You have backed successful prototypes that embody the future culture. Now it is the time for people to make a decision. So you may give them the following message.

The prototypes have shown the principles we must follow to be successful.

The pluses are that we will improve our services and stay in business. The minuses are that it will be challenging, especially at first. But it is the way to build a successful future.

What I am saying to you is also challenging. I am asking you to decide whether or not you want to follow those principles.

If so, get back to your manager within the next week and we will agree on how you want to contribute.

If we do not hear from you, we will assume you do not want to follow these principles. So we will then try to work out, as far as possible, a ‘win-win’.
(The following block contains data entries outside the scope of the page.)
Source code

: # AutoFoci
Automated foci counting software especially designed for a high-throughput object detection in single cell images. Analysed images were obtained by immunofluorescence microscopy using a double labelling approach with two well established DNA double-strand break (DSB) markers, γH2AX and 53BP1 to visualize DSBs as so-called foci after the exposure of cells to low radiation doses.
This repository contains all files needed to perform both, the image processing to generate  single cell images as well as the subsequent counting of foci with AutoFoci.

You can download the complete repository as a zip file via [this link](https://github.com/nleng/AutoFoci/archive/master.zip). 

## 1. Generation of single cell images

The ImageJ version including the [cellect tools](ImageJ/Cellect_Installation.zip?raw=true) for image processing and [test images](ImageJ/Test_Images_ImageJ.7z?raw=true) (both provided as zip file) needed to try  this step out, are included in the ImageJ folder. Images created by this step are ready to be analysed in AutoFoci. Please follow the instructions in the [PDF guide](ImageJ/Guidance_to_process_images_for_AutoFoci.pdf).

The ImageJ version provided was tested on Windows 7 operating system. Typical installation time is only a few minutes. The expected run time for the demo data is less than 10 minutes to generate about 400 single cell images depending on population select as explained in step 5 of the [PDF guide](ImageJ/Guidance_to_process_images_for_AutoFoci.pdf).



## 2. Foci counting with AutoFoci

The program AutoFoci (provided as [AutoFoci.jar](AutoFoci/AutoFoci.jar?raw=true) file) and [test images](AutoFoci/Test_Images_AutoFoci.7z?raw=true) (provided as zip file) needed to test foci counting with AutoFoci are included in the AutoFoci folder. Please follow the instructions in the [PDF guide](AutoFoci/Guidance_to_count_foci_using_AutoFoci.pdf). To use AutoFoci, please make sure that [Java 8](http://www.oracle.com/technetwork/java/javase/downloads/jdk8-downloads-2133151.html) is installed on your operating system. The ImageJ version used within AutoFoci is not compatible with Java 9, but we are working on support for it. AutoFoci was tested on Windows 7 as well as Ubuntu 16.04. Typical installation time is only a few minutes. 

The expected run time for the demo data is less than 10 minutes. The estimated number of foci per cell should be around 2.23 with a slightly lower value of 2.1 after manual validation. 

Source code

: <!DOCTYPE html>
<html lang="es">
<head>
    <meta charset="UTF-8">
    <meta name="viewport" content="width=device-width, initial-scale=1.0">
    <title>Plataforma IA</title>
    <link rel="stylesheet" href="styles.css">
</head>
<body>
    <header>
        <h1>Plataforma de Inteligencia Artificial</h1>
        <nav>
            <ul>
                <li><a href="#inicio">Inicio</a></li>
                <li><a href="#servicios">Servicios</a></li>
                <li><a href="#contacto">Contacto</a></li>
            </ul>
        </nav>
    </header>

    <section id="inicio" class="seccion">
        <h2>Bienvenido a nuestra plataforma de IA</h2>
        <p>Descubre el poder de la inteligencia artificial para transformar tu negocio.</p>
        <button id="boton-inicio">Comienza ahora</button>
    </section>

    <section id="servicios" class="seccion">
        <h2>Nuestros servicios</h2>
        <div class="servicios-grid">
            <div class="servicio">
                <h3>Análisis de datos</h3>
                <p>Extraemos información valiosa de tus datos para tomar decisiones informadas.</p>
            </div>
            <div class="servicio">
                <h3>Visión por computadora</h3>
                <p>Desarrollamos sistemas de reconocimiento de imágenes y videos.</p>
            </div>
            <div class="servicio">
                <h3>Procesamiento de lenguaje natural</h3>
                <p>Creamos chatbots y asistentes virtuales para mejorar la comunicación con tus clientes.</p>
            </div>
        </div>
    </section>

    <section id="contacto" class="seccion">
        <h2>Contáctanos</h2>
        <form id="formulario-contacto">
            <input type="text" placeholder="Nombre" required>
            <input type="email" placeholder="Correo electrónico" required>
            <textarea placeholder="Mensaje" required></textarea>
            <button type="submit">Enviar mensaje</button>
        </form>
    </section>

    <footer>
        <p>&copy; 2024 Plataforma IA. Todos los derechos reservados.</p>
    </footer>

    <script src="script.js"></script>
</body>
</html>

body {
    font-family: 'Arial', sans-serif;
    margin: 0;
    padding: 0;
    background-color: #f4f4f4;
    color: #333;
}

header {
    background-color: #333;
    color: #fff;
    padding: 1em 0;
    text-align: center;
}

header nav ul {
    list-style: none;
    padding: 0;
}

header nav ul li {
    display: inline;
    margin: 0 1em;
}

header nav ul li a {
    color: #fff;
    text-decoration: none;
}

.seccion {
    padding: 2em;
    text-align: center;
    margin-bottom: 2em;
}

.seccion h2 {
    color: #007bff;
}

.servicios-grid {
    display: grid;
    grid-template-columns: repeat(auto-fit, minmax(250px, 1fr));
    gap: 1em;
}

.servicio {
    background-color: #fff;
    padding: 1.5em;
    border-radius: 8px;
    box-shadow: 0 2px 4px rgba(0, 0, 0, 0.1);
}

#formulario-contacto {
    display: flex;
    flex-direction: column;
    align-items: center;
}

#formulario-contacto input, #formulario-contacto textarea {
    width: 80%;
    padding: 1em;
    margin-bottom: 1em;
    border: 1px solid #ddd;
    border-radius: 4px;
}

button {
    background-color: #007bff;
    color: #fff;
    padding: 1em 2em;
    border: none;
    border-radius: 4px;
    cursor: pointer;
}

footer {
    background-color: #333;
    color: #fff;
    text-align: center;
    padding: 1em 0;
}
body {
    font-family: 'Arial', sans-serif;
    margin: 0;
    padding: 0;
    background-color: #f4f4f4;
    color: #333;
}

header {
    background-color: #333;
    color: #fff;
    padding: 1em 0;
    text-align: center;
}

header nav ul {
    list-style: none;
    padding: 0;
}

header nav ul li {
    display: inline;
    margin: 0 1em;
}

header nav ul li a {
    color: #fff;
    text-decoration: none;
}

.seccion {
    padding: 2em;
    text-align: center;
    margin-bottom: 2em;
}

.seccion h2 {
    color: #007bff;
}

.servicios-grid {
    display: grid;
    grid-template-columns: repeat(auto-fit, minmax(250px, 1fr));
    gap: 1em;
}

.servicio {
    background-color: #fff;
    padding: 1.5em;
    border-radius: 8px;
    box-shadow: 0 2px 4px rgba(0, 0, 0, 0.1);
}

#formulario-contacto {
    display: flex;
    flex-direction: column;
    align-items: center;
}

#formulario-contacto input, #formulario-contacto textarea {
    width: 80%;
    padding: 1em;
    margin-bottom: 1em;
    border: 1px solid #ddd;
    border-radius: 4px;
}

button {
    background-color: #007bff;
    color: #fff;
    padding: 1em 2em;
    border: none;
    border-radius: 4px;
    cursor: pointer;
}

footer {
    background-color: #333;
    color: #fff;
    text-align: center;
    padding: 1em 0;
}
This sounds tough, but we must follow these principles to achieve success. Let your manager know if you want to contribute to the journey.

Sounds challenging, but frequently there are few other options. People must decide whether or not they want to be part of the future culture.

Expect some rocky times, but eventually things will work out. You will have laid the foundations by building the prototypes.

Keep people’s eyes on the picture of success. Keep reminding them of ‘what good looks like.’ Keep highlighting when people follow the principles and deliver success.

Keep rewarding the behaviour you want repeated. Promote and hire people who follow the principles. Be prepared to make tough decisions, especially about people. Never walk past a quality problem, otherwise you have said it is okay.

Keep implementing the right strategy with the right people in the right way. Do whatever is required to guide the organisation to success.

If you wish, try tackling the exercise on this theme. This invites you to do the following things.

Describe the specific things you can do to make the principles mandatory.

Describe the specific things you can do to keep reminding people of the principles and how following these can deliver success.

Describe the specific other things you can do to ensure the organisation delivers success.